Ah, Nashville. How do we love thee? To start, the musical drama set in the country music capital of the world combines almost all of our favorite things: country music, drama, romance, and the city of Nashville, of course. Not to mention, all of the songs on the show are originals, which makes watching each episode feel like listening to a brand new album. The series follows the lives of fictional country music stars Rayna Jaymes (Connie Britton) and Juliette Barnes (Hayden Panettiere). After a four-season run on ABC, Nashville moved to CMT.

Friday Night Lights

FRIDAY NIGHT LIGHTS, Kyle Chandler, 'Game Of The Week', (Season 3, episode 309, aired Dec. 3, 2008)
Credit: Bill Records / © NBC / Courtesy Everett Collection

Clear eyes, full hearts, can't miss this one. Friday Night Lights tells the heartwarming, tear-jerking, and binge-worthy story of high school football players as they come of age in the fictional small town of Dillon, Texas. Led by Coach Taylor, the quintessential father figure played by Kyle Chandler, Friday Night Lights addresses an array of modern-day issues, from family values to race relations and drug abuse. And all against the backdrop of a dusty Texas town. In her second appearance on this list, Connie Britton plays Tami, Taylor's wife, and together they define #couplegoals.

The Dukes of Hazzard

Tom Wopat and John Schneider
The Dukes of Hazzard as Luke and Bo Duke
| Credit: CBS Photo Archives / Contributor / Getty Images

How many other television shows have influenced women's fashion for decades?
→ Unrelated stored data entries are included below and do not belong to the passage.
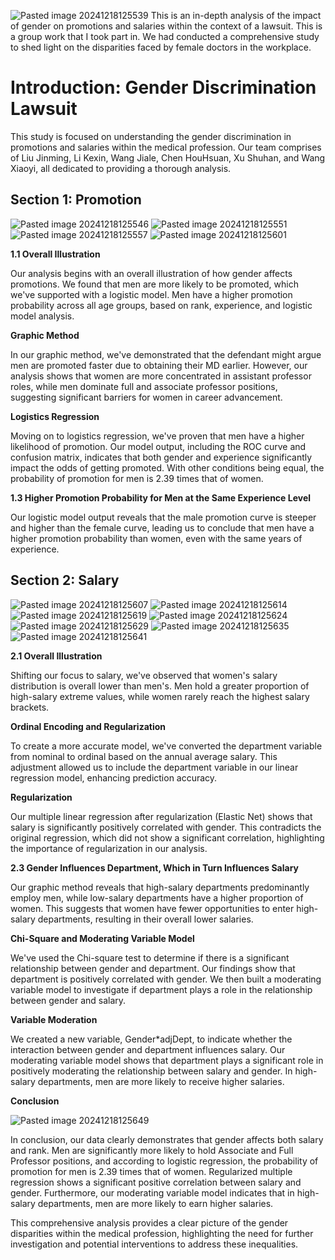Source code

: ![Pasted image 20241218125539](images/Pasted%20image%2020241218125539.png)
This is an in-depth analysis of the impact of gender on promotions and salaries within the context of a lawsuit. This is a group work that I took part in. We had conducted a comprehensive study to shed light on the disparities faced by female doctors in the workplace. 

# **Introduction: Gender Discrimination Lawsuit**

This study is focused on understanding the gender discrimination in promotions and salaries within the medical profession. Our team comprises of Liu Jinming, Li Kexin, Wang Jiale, Chen HouHsuan, Xu Shuhan, and Wang Xiaoyi, all dedicated to providing a thorough analysis.

## **Section 1: Promotion**

![Pasted image 20241218125546](images/Pasted%20image%2020241218125546.png)
![Pasted image 20241218125551](images/Pasted%20image%2020241218125551.png)
![Pasted image 20241218125557](images/Pasted%20image%2020241218125557.png)
![Pasted image 20241218125601](images/Pasted%20image%2020241218125601.png)

**1.1 Overall Illustration**

Our analysis begins with an overall illustration of how gender affects promotions. We found that men are more likely to be promoted, which we've supported with a logistic model. Men have a higher promotion probability across all age groups, based on rank, experience, and logistic model analysis.

**Graphic Method**

In our graphic method, we've demonstrated that the defendant might argue men are promoted faster due to obtaining their MD earlier. However, our analysis shows that women are more concentrated in assistant professor roles, while men dominate full and associate professor positions, suggesting significant barriers for women in career advancement.

**Logistics Regression**

Moving on to logistics regression, we've proven that men have a higher likelihood of promotion. Our model output, including the ROC curve and confusion matrix, indicates that both gender and experience significantly impact the odds of getting promoted. With other conditions being equal, the probability of promotion for men is 2.39 times that of women.

**1.3 Higher Promotion Probability for Men at the Same Experience Level**

Our logistic model output reveals that the male promotion curve is steeper and higher than the female curve, leading us to conclude that men have a higher promotion probability than women, even with the same years of experience.

## **Section 2: Salary**

![Pasted image 20241218125607](images/Pasted%20image%2020241218125607.png)
![Pasted image 20241218125614](images/Pasted%20image%2020241218125614.png)
![Pasted image 20241218125619](images/Pasted%20image%2020241218125619.png)
![Pasted image 20241218125624](images/Pasted%20image%2020241218125624.png)
![Pasted image 20241218125629](images/Pasted%20image%2020241218125629.png)
![Pasted image 20241218125635](images/Pasted%20image%2020241218125635.png)
![Pasted image 20241218125641](images/Pasted%20image%2020241218125641.png)

**2.1 Overall Illustration**

Shifting our focus to salary, we've observed that women's salary distribution is overall lower than men's. Men hold a greater proportion of high-salary extreme values, while women rarely reach the highest salary brackets.

**Ordinal Encoding and Regularization**

To create a more accurate model, we've converted the department variable from nominal to ordinal based on the annual average salary. This adjustment allowed us to include the department variable in our linear regression model, enhancing prediction accuracy.

**Regularization**

Our multiple linear regression after regularization (Elastic Net) shows that salary is significantly positively correlated with gender. This contradicts the original regression, which did not show a significant correlation, highlighting the importance of regularization in our analysis.

**2.3 Gender Influences Department, Which in Turn Influences Salary**

Our graphic method reveals that high-salary departments predominantly employ men, while low-salary departments have a higher proportion of women. This suggests that women have fewer opportunities to enter high-salary departments, resulting in their overall lower salaries.

**Chi-Square and Moderating Variable Model**

We've used the Chi-square test to determine if there is a significant relationship between gender and department. Our findings show that department is positively correlated with gender. We then built a moderating variable model to investigate if department plays a role in the relationship between gender and salary.

**Variable Moderation**

We created a new variable, Gender*adjDept, to indicate whether the interaction between gender and department influences salary. Our moderating variable model shows that department plays a significant role in positively moderating the relationship between salary and gender. In high-salary departments, men are more likely to receive higher salaries.

**Conclusion**

![Pasted image 20241218125649](images/Pasted%20image%2020241218125649.png)

In conclusion, our data clearly demonstrates that gender affects both salary and rank. Men are significantly more likely to hold Associate and Full Professor positions, and according to logistic regression, the probability of promotion for men is 2.39 times that of women. Regularized multiple regression shows a significant positive correlation between salary and gender. Furthermore, our moderating variable model indicates that in high-salary departments, men are more likely to earn higher salaries.

This comprehensive analysis provides a clear picture of the gender disparities within the medical profession, highlighting the need for further investigation and potential interventions to address these inequalities.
Daisy Dukes aside, few shows have influenced the cultural landscape, like The Dukes of Hazzard. The high-octane series, which ran from 1979 to 1985, follows the adventures of "The Duke Boys," two impossibly handsome brothers who cruise around Georgia's fictional Hazzard County in their souped-up orange Dodge Charger. Because of previous run-ins with the law for distilling moonshine, the Duke brothers cannot cross county lines. Therefore they spend most of their days racing around town and performing outlandish stunts to evade the crooked county commissioner. It's the wild yet light-hearted youth of every southern boy's dreams.